Sunday, January 04, 2009

Mi Regreso.

The dissection of Rip Van Winkle's morale brings out several alluring traits. For starters, the henpecked husband that he was, he probably couldn't have spent the heydays of his life in a better way other than snoozing under a friggin' tree. Making himself unavailable to the rest of the world was probably the greatest benevolent task he accomplished in his otherwise mundane life. While he was dreaming of the great pig in the sky, the world turned over and around several times, bruising and wounding itself on its way. For all those years, like a diplomatic speck of water does on a lotus leaf, he established his existence. What better way to drag oneself into the pages of legend and folklore and be reminisced by the succeeding era!
Unlike anything aforementioned, reasons for my departure from the emerald pond was utterly inconsequential. Let's just say that I broke my pen, and it took a while to fix it. And now I'm back. Mi Regreso.


Monday, January 15, 2007

Images and Words.

I am sure that the mail about this picture(and a few more in the series) has reached most of our mailboxes. And as is the trend now, any mail with even a mildly interesting fable will shuttle across the information highway till it reaches the point where we send it to trash at the look of its subject line.

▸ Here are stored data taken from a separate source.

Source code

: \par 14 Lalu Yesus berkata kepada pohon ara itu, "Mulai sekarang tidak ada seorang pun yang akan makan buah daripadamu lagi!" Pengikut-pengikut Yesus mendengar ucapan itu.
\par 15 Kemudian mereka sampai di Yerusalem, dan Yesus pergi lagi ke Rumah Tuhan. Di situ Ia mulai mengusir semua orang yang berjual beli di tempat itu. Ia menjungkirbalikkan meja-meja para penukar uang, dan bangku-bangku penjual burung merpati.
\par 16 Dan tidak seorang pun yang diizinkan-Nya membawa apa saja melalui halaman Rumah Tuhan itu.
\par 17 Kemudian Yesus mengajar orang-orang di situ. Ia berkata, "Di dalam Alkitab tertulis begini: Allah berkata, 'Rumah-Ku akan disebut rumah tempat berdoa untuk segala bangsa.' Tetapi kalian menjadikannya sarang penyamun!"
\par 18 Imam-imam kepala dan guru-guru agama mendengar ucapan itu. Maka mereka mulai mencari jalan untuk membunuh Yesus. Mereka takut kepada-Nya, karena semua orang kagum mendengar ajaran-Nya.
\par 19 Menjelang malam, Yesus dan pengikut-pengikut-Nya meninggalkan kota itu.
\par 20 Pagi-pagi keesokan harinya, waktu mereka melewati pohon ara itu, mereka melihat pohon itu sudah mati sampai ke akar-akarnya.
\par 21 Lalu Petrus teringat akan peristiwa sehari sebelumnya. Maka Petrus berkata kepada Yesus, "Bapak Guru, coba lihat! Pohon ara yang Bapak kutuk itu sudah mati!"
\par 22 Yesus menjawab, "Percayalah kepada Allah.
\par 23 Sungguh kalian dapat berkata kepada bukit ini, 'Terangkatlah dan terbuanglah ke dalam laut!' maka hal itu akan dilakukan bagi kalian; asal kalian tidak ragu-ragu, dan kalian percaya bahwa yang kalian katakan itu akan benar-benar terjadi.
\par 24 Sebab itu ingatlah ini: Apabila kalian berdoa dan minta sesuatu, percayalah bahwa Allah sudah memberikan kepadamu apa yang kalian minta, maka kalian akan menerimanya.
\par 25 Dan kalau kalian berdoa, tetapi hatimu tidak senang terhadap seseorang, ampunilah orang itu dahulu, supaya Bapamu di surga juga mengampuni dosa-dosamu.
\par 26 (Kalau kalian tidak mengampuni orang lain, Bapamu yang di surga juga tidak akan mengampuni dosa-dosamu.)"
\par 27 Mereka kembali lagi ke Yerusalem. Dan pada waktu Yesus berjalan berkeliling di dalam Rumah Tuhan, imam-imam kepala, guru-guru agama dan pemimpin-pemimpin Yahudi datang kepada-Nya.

Now the first time I got the mail, it had more of a chronological labelling of the events(genuine or gyan) shown through a series of snap-shots. Keeping aside the statistical jabber, the conclusion drawn from the series was highly subjective.
  1. The passion called photography.
  2. Insanely stupid acts people do without getting high.
  3. Amazing photoshop-ing.

Now as expected, the mail hit me the second time in the day. But this time I noticed a difference. Below the usual series of the images, there is an apparently inspiring one-liner on the lines of "The will to do is the greatest. Believe in yourself." Some enlightened soul has decided to do justice to the images and replaced the descriptive jargon with some fodder for thought.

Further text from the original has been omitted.